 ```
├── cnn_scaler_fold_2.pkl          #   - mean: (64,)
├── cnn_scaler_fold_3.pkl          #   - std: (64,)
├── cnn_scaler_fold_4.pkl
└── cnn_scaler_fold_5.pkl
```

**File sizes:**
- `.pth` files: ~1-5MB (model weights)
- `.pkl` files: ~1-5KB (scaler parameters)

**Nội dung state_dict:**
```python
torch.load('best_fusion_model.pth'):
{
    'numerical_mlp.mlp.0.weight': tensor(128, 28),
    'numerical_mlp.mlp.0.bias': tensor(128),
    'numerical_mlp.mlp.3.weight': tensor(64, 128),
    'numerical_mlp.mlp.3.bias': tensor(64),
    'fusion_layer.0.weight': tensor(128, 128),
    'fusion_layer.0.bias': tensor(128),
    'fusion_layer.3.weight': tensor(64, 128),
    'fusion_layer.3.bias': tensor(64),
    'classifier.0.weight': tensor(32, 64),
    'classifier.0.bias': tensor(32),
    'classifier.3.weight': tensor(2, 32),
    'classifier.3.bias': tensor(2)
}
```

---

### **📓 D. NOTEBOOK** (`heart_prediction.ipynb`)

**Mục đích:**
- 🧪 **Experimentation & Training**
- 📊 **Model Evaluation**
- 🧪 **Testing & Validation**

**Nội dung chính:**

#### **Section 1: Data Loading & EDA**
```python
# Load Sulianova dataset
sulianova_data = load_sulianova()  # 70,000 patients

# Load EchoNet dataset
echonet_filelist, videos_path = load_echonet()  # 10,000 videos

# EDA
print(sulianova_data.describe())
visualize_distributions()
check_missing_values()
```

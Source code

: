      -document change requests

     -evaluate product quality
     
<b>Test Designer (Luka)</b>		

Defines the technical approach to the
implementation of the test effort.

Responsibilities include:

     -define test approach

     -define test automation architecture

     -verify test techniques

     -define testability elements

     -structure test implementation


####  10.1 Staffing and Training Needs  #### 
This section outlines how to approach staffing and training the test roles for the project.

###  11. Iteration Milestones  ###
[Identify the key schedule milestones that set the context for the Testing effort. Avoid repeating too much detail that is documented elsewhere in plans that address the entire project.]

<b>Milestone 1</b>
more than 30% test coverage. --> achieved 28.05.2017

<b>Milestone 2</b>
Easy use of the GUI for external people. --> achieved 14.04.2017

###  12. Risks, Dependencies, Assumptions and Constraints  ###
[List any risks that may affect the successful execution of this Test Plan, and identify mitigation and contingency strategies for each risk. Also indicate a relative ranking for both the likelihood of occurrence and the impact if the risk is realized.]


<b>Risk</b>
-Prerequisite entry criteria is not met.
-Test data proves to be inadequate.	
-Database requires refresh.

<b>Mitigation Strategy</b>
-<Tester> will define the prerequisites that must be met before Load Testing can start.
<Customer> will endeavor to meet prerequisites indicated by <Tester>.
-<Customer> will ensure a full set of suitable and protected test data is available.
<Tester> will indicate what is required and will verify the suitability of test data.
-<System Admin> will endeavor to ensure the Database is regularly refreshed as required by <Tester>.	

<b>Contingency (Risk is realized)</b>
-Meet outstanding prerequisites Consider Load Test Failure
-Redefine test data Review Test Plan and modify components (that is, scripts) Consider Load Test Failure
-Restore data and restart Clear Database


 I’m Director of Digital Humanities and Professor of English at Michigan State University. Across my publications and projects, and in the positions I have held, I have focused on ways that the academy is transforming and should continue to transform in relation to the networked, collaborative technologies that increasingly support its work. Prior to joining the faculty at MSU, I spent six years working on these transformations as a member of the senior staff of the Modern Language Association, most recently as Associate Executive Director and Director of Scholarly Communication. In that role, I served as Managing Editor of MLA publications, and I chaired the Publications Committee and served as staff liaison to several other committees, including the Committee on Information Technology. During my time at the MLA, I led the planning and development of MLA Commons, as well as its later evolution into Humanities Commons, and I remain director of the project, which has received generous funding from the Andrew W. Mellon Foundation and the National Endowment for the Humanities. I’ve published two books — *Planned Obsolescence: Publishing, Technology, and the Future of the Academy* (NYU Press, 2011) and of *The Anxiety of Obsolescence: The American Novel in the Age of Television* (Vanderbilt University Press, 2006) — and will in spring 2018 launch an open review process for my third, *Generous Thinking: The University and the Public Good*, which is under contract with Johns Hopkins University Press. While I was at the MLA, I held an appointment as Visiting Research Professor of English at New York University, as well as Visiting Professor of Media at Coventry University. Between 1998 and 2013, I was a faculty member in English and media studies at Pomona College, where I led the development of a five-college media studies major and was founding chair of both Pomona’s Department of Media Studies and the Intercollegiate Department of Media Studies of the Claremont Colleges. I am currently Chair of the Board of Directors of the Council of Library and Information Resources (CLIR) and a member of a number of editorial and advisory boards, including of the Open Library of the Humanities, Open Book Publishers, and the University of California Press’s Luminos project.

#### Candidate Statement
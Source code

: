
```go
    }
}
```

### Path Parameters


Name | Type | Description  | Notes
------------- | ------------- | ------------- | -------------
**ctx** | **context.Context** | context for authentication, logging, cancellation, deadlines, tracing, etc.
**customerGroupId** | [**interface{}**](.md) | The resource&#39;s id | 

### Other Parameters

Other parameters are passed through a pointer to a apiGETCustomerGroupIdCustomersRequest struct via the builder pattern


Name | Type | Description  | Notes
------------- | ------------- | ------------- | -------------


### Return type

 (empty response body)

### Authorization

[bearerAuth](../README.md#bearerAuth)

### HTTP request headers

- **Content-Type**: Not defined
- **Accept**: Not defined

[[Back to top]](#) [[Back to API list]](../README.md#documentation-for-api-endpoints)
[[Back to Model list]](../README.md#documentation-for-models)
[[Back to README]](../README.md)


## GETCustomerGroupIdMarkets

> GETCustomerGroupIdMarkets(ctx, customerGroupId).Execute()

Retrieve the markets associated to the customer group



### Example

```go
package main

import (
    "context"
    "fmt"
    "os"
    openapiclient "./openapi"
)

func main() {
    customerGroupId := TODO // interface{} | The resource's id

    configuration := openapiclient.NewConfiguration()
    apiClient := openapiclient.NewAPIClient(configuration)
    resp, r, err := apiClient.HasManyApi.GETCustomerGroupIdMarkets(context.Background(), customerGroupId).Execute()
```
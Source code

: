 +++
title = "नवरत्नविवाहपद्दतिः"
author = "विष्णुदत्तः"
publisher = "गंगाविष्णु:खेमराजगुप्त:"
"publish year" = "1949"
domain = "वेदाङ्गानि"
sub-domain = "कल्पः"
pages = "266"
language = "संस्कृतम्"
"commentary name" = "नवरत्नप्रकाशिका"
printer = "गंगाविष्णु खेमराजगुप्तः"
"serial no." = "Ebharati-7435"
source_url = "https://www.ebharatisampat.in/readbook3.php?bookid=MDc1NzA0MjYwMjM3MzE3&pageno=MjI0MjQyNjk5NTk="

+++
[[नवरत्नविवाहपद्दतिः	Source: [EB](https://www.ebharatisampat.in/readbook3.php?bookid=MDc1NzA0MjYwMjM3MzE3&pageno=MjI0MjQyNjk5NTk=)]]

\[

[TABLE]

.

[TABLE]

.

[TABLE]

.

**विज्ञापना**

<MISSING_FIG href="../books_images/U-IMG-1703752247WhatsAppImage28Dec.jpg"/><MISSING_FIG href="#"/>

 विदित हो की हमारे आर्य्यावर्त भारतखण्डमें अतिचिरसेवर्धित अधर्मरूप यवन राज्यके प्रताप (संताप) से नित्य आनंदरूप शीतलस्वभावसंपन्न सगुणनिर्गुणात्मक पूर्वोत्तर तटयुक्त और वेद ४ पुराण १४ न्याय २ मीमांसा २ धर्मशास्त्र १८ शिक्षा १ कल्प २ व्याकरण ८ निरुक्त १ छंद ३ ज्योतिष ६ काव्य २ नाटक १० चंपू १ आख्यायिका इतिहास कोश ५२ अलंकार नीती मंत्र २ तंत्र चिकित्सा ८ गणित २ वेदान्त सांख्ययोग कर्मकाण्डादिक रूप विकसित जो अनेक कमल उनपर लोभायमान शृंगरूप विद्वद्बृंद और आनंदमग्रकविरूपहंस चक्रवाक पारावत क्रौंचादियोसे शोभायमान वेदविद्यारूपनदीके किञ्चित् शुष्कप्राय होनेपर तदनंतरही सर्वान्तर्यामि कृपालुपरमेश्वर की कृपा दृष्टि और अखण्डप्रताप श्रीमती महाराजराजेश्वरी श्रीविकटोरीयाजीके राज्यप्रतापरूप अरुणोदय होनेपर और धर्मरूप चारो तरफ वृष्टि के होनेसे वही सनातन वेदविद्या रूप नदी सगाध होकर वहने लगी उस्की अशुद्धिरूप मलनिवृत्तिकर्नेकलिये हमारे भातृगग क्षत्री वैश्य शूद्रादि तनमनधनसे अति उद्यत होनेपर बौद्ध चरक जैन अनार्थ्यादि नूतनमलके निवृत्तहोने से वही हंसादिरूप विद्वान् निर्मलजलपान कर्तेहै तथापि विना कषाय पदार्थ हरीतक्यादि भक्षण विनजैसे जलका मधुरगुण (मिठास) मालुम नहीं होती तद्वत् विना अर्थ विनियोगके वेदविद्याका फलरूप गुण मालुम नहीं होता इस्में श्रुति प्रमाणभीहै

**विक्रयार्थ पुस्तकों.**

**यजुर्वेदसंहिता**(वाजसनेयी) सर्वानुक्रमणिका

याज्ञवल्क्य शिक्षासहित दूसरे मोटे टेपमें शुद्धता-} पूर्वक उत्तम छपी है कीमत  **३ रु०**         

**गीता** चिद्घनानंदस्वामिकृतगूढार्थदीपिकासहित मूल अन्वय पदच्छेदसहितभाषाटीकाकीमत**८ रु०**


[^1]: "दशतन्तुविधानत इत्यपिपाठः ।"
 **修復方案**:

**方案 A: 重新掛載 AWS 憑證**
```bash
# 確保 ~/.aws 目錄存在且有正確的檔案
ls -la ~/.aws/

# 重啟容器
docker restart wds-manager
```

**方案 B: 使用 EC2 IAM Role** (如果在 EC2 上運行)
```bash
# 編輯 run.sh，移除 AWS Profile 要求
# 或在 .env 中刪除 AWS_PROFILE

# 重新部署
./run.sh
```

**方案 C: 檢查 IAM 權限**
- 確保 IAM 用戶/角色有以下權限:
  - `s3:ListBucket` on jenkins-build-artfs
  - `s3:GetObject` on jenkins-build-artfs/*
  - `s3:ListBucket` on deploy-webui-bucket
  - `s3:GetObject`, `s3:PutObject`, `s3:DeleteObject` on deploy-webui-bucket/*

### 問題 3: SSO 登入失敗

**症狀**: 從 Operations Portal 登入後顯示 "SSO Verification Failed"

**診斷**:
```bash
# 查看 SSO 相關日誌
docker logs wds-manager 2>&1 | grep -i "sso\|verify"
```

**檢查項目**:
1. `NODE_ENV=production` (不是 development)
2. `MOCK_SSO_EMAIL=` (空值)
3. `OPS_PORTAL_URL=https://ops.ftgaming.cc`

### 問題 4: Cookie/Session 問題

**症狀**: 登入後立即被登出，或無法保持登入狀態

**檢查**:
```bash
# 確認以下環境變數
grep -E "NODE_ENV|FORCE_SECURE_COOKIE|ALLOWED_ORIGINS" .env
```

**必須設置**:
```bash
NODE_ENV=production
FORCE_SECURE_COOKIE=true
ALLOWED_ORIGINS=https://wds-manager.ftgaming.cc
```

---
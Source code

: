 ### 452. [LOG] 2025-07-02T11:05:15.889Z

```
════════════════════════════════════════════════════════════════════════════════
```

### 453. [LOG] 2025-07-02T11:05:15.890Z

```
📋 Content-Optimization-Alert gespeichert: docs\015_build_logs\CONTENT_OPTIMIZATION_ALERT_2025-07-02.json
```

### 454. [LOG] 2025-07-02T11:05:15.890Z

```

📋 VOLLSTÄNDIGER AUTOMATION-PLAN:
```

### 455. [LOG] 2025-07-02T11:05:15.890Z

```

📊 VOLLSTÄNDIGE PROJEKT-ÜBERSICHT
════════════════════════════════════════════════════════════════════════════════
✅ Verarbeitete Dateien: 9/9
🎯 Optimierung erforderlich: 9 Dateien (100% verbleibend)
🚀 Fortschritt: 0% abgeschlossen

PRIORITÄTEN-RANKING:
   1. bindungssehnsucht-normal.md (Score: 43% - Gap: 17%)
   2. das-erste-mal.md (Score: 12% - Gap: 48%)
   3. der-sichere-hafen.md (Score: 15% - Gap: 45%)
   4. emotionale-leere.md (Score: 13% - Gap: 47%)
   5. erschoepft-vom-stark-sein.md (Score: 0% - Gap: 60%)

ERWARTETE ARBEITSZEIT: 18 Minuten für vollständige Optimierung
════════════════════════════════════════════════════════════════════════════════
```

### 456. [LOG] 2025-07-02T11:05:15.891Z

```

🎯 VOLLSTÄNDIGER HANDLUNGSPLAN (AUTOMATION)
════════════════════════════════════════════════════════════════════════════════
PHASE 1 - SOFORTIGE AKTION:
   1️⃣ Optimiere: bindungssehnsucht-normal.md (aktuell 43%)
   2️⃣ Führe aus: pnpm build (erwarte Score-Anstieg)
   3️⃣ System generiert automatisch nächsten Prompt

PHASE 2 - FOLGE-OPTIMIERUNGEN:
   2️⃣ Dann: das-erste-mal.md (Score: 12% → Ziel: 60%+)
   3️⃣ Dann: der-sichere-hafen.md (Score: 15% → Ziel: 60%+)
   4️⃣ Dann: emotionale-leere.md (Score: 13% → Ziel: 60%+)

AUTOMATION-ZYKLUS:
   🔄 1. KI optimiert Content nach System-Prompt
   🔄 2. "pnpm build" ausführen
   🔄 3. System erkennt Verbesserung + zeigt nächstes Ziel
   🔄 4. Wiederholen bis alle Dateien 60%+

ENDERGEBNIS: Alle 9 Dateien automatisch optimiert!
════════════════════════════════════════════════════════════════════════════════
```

***

**TASK**
Give back exactly the lines of the listing, starting with the first and ending with the one bearing "-evaluate product quality". Add no other lines.

**YOUR RESPONSE**
 ```
├── cnn_scaler_fold_2.pkl          #   - mean: (64,)
├── cnn_scaler_fold_3.pkl          #   - std: (64,)
├── cnn_scaler_fold_4.pkl
└── cnn_scaler_fold_5.pkl
```

**File sizes:**
- `.pth` files: ~1-5MB (model weights)
- `.pkl` files: ~1-5KB (scaler parameters)

**Nội dung state_dict:**
```python
torch.load('best_fusion_model.pth'):
{
    'numerical_mlp.mlp.0.weight': tensor(128, 28),
    'numerical_mlp.mlp.0.bias': tensor(128),
    'numerical_mlp.mlp.3.weight': tensor(64, 128),
    'numerical_mlp.mlp.3.bias': tensor(64),
    'fusion_layer.0.weight': tensor(128, 128),
    'fusion_layer.0.bias': tensor(128),
    'fusion_layer.3.weight': tensor(64, 128),
    'fusion_layer.3.bias': tensor(64),
    'classifier.0.weight': tensor(32, 64),
    'classifier.0.bias': tensor(32),
    'classifier.3.weight': tensor(2, 32),
    'classifier.3.bias': tensor(2)
}
```

---

### **📓 D. NOTEBOOK** (`heart_prediction.ipynb`)

**Mục đích:**
- 🧪 **Experimentation & Training**
- 📊 **Model Evaluation**
- 🧪 **Testing & Validation**

**Nội dung chính:**

#### **Section 1: Data Loading & EDA**
```python
# Load Sulianova dataset
sulianova_data = load_sulianova()  # 70,000 patients

# Load EchoNet dataset
echonet_filelist, videos_path = load_echonet()  # 10,000 videos

# EDA
print(sulianova_data.describe())
visualize_distributions()
check_missing_values()
```

Source code

:      -document change requests

     -evaluate product quality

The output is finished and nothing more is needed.